Could you transcribe the material below exactly, without leaving out a single line?

= = = =

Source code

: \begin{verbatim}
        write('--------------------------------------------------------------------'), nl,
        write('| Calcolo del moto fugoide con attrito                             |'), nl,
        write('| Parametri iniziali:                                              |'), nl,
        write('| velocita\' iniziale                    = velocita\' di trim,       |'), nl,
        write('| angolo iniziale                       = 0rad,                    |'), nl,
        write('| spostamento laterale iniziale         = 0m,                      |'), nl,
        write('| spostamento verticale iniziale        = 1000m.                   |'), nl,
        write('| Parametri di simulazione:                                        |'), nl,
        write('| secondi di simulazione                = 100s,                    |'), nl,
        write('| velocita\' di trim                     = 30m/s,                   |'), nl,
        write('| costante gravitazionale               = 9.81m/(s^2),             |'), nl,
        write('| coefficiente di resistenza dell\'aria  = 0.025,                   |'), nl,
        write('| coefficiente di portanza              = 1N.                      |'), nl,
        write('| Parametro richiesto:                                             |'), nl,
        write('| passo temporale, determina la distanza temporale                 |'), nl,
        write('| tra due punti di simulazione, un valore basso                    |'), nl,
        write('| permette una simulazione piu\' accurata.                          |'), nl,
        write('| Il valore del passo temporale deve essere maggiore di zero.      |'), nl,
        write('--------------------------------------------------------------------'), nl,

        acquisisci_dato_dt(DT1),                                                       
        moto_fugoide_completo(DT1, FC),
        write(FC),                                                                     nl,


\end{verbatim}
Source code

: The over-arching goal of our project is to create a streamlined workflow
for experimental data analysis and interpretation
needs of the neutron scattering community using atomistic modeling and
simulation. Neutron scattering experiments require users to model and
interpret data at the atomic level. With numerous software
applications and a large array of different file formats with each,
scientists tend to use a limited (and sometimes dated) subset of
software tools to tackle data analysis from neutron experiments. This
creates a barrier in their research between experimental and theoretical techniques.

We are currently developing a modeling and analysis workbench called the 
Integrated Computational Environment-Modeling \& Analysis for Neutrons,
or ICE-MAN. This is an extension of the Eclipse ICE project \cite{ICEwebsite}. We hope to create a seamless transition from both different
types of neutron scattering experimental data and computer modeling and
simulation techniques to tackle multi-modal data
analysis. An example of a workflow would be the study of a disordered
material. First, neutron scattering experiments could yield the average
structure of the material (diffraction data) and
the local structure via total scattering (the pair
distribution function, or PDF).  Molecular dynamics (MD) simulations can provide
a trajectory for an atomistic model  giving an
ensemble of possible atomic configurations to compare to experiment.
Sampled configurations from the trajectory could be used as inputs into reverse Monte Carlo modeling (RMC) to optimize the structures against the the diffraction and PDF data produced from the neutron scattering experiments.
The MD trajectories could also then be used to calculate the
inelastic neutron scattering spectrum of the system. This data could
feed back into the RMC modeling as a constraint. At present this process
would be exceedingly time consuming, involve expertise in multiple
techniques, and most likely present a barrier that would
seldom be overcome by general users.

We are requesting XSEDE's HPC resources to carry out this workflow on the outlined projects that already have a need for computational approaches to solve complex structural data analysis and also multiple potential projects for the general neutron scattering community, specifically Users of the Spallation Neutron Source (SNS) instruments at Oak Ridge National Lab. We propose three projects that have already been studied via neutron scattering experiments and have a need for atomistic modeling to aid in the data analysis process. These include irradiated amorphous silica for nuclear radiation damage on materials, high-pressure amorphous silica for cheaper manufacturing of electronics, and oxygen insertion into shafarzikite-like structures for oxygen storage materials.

= = = =

» **REPLY**:
Source code

: \begin{verbatim}
        write('--------------------------------------------------------------------'), nl,
        write('| Calcolo del moto fugoide con attrito                             |'), nl,
        write('| Parametri iniziali:                                              |'), nl,
        write('| velocita\' iniziale                    = velocita\' di trim,       |'), nl,
        write('| angolo iniziale                       = 0rad,                    |'), nl,
        write('| spostamento laterale iniziale         = 0m,                      |'), nl,
        write('| spostamento verticale iniziale        = 1000m.                   |'), nl,
        write('| Parametri di simulazione:                                        |'), nl,
        write('| secondi di simulazione                = 100s,                    |'), nl,
        write('| velocita\' di trim                     = 30m/s,                   |'), nl,
        write('| costante gravitazionale               = 9.81m/(s^2),             |'), nl,
        write('| coefficiente di resistenza dell\'aria  = 0.025,                   |'), nl,
        write('| coefficiente di portanza              = 1N.                      |'), nl,
        write('| Parametro richiesto:                                             |'), nl,
        write('| passo temporale, determina la distanza temporale                 |'), nl,
        write('| tra due punti di simulazione, un valore basso                    |'), nl,
        write('| permette una simulazione piu\' accurata.                          |'), nl,
        write('| Il valore del passo temporale deve essere maggiore di zero.      |'), nl,
        write('--------------------------------------------------------------------'), nl,

        acquisisci_dato_dt(DT1),                                                       
        moto_fugoide_completo(DT1, FC),
        write(FC),                                                                     nl,


\end{verbatim}
Source code

: The over-arching goal of our project is to create a streamlined workflow
for experimental data analysis and interpretation
needs of the neutron scattering community using atomistic modeling and
simulation. Neutron scattering experiments require users to model and
interpret data at the atomic level. With numerous software
applications and a large array of different file formats with each,
scientists tend to use a limited (and sometimes dated) subset of
software tools to tackle data analysis from neutron experiments. This
creates a barrier in their research between experimental and theoretical techniques.

We are currently developing a modeling and analysis workbench called the 
Integrated Computational Environment-Modeling \& Analysis for Neutrons,
or ICE-MAN. This is an extension of the Eclipse ICE project \cite{ICEwebsite}. We hope to create a seamless transition from both different
types of neutron scattering experimental data and computer modeling and
simulation techniques to tackle multi-modal data
analysis. An example of a workflow would be the study of a disordered
material. First, neutron scattering experiments could yield the average
structure of the material (diffraction data) and
the local structure via total scattering (the pair
distribution function, or PDF).  Molecular dynamics (MD) simulations can provide
a trajectory for an atomistic model  giving an
ensemble of possible atomic configurations to compare to experiment.
Sampled configurations from the trajectory could be used as inputs into reverse Monte Carlo modeling (RMC) to optimize the structures against the the diffraction and PDF data produced from the neutron scattering experiments.
The MD trajectories could also then be used to calculate the
inelastic neutron scattering spectrum of the system. This data could
feed back into the RMC modeling as a constraint. At present this process
would be exceedingly time consuming, involve expertise in multiple
techniques, and most likely present a barrier that would
seldom be overcome by general users.

We are requesting XSEDE's HPC resources to carry out this workflow on the outlined projects that already have a need for computational approaches to solve complex structural data analysis and also multiple potential projects for the general neutron scattering community, specifically Users of the Spallation Neutron Source (SNS) instruments at Oak Ridge National Lab. We propose three projects that have already been studied via neutron scattering experiments and have a need for atomistic modeling to aid in the data analysis process. These include irradiated amorphous silica for nuclear radiation damage on materials, high-pressure amorphous silica for cheaper manufacturing of electronics, and oxygen insertion into shafarzikite-like structures for oxygen storage materials.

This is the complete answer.